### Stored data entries

++++++++

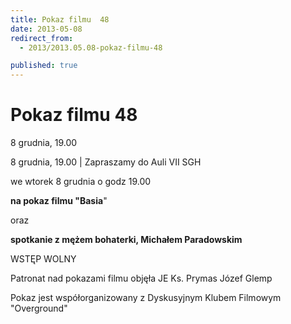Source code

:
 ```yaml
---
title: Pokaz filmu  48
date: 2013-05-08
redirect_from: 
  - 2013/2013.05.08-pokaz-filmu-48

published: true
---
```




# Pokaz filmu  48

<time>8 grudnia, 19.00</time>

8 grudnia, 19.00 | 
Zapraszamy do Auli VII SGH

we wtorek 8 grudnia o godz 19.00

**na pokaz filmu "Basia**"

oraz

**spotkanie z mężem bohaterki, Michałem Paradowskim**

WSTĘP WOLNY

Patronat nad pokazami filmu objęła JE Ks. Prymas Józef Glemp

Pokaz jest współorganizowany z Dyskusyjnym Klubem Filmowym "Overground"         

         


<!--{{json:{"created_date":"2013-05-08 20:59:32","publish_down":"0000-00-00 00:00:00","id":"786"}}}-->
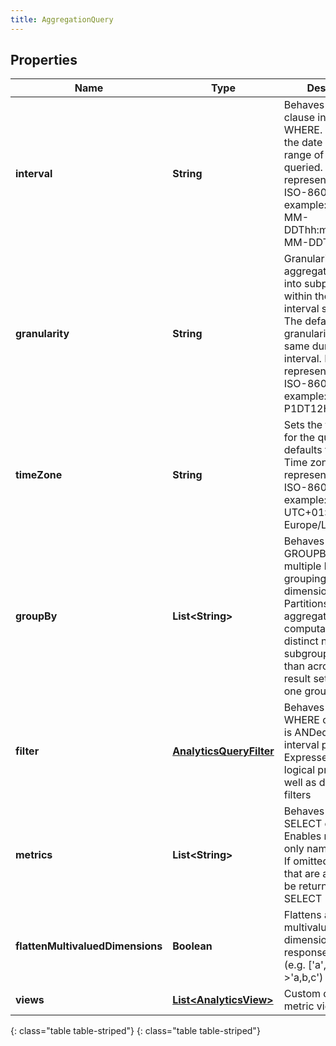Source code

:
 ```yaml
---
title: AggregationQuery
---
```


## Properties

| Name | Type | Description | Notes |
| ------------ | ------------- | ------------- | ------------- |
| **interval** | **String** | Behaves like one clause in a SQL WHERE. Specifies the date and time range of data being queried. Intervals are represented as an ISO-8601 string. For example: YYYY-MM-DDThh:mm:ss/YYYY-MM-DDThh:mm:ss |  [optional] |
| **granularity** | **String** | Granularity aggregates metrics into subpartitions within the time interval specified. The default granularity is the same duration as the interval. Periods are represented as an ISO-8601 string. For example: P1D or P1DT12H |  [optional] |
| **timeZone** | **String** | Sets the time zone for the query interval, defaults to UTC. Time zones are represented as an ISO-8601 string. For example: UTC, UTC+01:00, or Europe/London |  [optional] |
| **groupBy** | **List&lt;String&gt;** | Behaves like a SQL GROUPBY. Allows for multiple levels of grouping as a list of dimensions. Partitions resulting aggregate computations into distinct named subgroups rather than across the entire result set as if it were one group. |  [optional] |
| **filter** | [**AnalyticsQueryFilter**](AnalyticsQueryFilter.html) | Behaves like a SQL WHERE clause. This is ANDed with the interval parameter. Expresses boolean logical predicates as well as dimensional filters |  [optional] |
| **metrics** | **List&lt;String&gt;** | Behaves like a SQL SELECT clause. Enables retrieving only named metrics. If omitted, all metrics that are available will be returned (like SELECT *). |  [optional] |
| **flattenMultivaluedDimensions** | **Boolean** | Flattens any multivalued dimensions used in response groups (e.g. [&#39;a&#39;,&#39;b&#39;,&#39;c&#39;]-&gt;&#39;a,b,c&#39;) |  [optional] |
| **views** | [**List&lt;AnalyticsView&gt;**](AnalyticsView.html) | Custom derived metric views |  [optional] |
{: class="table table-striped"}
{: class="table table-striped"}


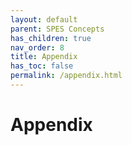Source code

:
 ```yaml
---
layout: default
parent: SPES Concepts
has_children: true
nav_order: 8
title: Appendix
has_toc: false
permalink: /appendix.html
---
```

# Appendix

++++++++

If a line in the records contains the string "dimensions", copy it out.

### Exercise solution
| **groupBy** | **List&lt;String&gt;** | Behaves like a SQL GROUPBY. Allows for multiple levels of grouping as a list of dimensions. Partitions resulting aggregate computations into distinct named subgroups rather than across the entire result set as if it were one group. |  [optional] |
| **flattenMultivaluedDimensions** | **Boolean** | Flattens any multivalued dimensions used in response groups (e.g. [&#39;a&#39;,&#39;b&#39;,&#39;c&#39;]-&gt;&#39;a,b,c&#39;) |  [optional] |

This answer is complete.